Saved data entries:
"""

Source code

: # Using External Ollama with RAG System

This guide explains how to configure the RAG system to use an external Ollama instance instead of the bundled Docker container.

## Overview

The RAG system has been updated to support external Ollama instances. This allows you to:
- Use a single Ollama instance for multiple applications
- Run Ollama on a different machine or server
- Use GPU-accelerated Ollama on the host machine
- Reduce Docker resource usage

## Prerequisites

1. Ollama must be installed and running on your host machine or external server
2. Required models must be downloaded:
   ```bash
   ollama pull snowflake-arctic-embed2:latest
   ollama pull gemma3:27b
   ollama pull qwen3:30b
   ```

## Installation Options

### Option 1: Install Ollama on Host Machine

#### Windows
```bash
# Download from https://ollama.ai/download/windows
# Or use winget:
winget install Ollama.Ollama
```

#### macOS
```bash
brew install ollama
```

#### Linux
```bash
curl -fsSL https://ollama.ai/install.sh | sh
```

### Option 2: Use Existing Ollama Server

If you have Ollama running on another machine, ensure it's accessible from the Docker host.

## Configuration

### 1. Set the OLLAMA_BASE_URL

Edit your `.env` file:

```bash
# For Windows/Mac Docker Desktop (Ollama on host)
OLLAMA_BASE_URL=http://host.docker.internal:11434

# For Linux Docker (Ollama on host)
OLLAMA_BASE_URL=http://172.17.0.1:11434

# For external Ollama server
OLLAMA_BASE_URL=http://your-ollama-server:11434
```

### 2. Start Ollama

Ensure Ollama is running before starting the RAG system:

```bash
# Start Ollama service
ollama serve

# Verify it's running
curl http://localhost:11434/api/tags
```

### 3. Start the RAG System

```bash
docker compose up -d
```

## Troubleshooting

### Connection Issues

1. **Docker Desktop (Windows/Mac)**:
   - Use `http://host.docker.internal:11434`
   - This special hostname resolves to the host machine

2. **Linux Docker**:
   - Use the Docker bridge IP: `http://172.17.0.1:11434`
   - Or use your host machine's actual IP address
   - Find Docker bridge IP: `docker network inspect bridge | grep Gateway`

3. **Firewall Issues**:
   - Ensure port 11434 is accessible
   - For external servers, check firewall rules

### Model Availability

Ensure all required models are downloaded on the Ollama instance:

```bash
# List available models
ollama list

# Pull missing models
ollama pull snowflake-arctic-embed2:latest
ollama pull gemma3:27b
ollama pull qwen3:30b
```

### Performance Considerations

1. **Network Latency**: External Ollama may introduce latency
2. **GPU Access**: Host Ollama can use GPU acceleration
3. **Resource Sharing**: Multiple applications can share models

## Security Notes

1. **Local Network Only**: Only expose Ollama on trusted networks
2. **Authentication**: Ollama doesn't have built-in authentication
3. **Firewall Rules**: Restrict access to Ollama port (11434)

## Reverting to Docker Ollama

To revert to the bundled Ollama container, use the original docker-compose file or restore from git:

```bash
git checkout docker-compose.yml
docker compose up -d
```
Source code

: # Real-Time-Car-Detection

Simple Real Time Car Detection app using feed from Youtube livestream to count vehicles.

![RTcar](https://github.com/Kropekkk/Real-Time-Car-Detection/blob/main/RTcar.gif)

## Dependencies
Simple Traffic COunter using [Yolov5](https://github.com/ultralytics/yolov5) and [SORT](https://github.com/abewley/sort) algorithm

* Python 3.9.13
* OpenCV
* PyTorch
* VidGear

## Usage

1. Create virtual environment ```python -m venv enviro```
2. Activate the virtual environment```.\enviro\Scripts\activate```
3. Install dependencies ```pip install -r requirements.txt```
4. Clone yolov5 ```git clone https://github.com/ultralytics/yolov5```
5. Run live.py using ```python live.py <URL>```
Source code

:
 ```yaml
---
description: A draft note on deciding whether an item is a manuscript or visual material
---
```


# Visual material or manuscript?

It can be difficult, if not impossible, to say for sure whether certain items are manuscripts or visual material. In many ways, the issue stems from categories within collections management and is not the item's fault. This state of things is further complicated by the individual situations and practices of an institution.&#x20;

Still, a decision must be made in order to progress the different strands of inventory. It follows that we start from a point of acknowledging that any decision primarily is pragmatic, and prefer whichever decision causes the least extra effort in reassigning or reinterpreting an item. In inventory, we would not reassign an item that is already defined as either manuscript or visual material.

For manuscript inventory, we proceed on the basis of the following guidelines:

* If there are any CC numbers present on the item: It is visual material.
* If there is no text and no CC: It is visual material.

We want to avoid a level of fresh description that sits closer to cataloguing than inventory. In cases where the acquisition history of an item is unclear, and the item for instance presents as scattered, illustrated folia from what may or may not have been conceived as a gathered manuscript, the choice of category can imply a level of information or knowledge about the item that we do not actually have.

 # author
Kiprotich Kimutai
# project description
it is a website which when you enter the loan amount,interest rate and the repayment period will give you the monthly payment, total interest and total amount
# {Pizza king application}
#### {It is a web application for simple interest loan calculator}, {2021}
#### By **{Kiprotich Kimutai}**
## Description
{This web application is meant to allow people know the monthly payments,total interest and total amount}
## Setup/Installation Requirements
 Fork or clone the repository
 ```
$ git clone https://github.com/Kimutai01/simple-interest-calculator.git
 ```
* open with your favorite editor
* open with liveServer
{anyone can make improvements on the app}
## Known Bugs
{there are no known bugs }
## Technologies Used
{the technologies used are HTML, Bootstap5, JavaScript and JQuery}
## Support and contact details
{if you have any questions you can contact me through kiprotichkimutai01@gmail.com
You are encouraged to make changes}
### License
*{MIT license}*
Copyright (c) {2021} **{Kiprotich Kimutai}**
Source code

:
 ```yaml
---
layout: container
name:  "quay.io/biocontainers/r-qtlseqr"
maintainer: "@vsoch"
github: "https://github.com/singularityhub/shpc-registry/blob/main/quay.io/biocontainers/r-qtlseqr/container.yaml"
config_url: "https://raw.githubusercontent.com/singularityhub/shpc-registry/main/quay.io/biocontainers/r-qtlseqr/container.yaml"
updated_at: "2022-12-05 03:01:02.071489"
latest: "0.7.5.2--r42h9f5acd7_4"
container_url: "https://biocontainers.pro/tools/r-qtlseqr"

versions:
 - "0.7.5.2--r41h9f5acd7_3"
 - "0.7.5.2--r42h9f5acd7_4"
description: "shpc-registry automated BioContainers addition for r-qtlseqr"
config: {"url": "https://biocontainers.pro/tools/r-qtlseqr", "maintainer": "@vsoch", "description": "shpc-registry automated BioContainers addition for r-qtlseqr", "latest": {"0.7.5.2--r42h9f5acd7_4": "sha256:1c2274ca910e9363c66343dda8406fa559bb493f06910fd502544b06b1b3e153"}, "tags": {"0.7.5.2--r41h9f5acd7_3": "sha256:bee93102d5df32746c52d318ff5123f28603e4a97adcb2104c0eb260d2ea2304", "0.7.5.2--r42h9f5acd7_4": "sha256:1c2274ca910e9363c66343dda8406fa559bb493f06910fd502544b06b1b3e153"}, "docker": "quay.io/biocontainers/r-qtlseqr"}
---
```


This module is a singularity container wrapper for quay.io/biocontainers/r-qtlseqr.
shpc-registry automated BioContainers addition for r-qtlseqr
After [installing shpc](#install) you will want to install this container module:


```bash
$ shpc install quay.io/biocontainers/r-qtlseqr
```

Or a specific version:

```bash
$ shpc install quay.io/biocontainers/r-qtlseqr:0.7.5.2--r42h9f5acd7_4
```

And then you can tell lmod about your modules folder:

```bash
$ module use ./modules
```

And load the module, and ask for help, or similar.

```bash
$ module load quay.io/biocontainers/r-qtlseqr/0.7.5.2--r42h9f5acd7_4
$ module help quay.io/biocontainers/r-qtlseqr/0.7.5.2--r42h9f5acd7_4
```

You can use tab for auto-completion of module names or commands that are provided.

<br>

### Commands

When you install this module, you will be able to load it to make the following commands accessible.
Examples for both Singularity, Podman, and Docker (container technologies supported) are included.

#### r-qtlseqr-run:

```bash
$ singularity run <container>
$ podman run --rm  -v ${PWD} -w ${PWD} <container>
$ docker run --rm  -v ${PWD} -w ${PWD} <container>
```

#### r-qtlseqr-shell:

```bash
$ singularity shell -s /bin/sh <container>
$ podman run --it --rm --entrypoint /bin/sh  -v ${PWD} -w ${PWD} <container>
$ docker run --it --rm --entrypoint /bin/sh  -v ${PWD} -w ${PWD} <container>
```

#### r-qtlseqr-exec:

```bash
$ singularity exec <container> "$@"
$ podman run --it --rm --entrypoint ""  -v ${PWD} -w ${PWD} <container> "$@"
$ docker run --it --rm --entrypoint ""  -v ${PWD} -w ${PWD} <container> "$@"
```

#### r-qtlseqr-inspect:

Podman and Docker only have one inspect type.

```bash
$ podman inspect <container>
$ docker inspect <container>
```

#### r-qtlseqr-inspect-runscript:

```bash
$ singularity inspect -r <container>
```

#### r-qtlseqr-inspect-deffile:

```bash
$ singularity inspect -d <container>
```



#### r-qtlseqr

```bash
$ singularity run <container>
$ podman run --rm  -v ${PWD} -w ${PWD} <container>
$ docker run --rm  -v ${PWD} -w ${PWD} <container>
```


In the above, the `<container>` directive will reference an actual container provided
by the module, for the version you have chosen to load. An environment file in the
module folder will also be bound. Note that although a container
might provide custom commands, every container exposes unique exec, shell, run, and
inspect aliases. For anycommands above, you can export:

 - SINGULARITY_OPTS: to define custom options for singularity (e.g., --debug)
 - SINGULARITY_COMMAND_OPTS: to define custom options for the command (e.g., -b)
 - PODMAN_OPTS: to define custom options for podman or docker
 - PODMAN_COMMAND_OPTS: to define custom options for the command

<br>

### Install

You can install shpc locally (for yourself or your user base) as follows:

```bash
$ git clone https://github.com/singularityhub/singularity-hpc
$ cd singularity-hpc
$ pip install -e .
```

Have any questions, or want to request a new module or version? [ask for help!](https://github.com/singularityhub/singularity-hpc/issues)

"""

**To do:**
Lines in the records above that carry the word "Installation" are to be located and copied.

**Solution below:**
## Installation Options
## Setup/Installation Requirements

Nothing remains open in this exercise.